Trustee Beverly Moore asked how long it would take to build DMEA's Internet service plan. Kurtz replied, "Seven to 10 years. It would be a long-term project." The DMEA plan would bring fiber optic cable directly to individual homes, he added

Suppes asked Kurtz, "As a "one stop shop" for providing Internet service, "would DMEA have a secure long-term agreement with its gateway portal for service in Albuquerque?"

Kurtz replied, "DMEA owns its fiber and will have control of its use." Kurtz also explained the following points:

• The DMEA fiber has been in place since 1999.

• Albuquerque is the key to being able to offer "inexpensive, affordable bandwidth."

• The DMEA fiber optic cable has "a lot of capacity."

• "DMEA has agreed to energize its fiber running to Albuquerque now that the Region 10 grant has been awarded.

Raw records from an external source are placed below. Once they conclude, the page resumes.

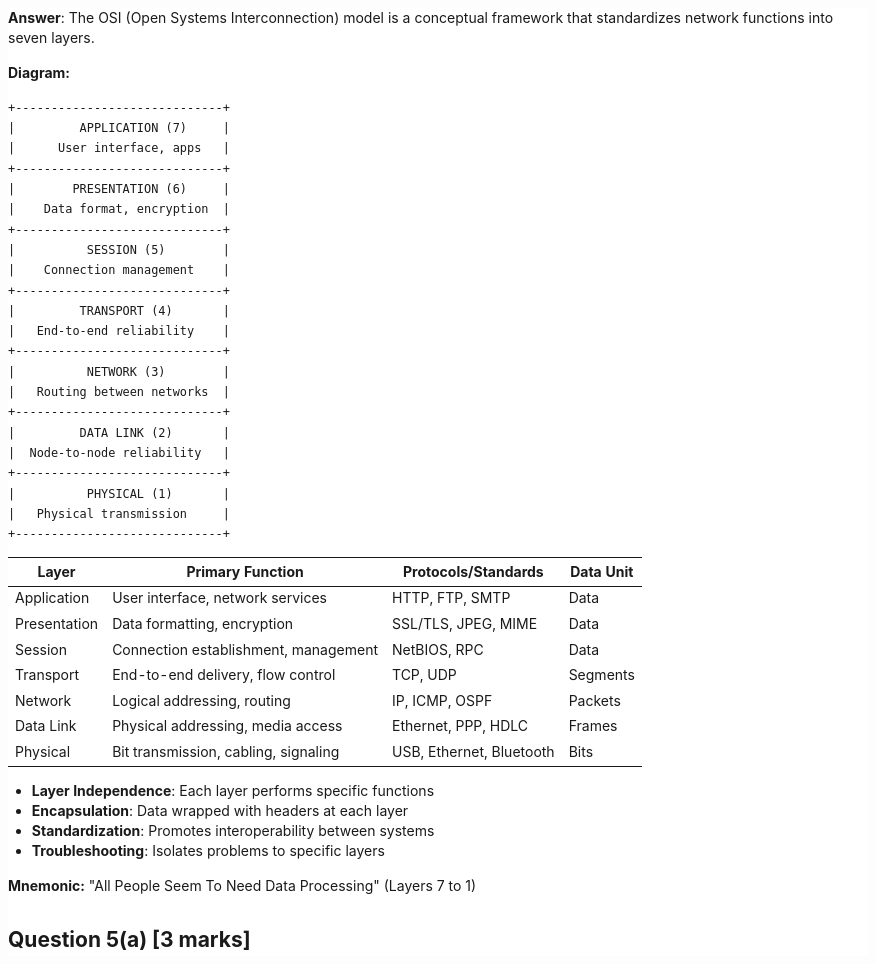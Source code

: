 **Answer**:
The OSI (Open Systems Interconnection) model is a conceptual framework that standardizes network functions into seven layers.

**Diagram:**

```goat
+-----------------------------+
|         APPLICATION (7)     |
|      User interface, apps   |
+-----------------------------+
|        PRESENTATION (6)     |
|    Data format, encryption  |
+-----------------------------+
|          SESSION (5)        |
|    Connection management    |
+-----------------------------+
|         TRANSPORT (4)       |
|   End-to-end reliability    |
+-----------------------------+
|          NETWORK (3)        |
|   Routing between networks  |
+-----------------------------+
|         DATA LINK (2)       |
|  Node-to-node reliability   |
+-----------------------------+
|          PHYSICAL (1)       |
|   Physical transmission     |
+-----------------------------+
```

| Layer | Primary Function | Protocols/Standards | Data Unit |
|-------|------------------|---------------------|-----------|
| Application | User interface, network services | HTTP, FTP, SMTP | Data |
| Presentation | Data formatting, encryption | SSL/TLS, JPEG, MIME | Data |
| Session | Connection establishment, management | NetBIOS, RPC | Data |
| Transport | End-to-end delivery, flow control | TCP, UDP | Segments |
| Network | Logical addressing, routing | IP, ICMP, OSPF | Packets |
| Data Link | Physical addressing, media access | Ethernet, PPP, HDLC | Frames |
| Physical | Bit transmission, cabling, signaling | USB, Ethernet, Bluetooth | Bits |

- **Layer Independence**: Each layer performs specific functions
- **Encapsulation**: Data wrapped with headers at each layer
- **Standardization**: Promotes interoperability between systems
- **Troubleshooting**: Isolates problems to specific layers

**Mnemonic:** "All People Seem To Need Data Processing" (Layers 7 to 1)

## Question 5(a) [3 marks]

The town trustees took the request for a resolution under advisement but took no formal action on it at their Aug. 12 meeting.

The resolution's five main points follow.

RESOLUTION

1. The construction of a DMEA fiber to the premise network, within their town, using existing DMEA overhead facilities including required "make ready" improvements should DMEA decide to proceed with the aforementioned FTTP project.

2. The execution of a Memorandum of Understanding (MOU) between the town and DMEA whereby DMEA agrees to make high speed broadband available to all the town's residents at competitive market rates, in exchange for allowing a fiber optic network to be constructed in their community. DMEA would be the provider of broadband service on DMEA's, or its assigns, fiberoptic network.

3. DMEA request that the town issue a single construction permit for the "fiber to the premise" project.

4. Provide any easements that DMEA would specifically require from the town, if any, at no cost to DMEA.

5. The town, in conjunction with DMEA, aid in the marketing efforts to engage its citizens to encourage participation in the program.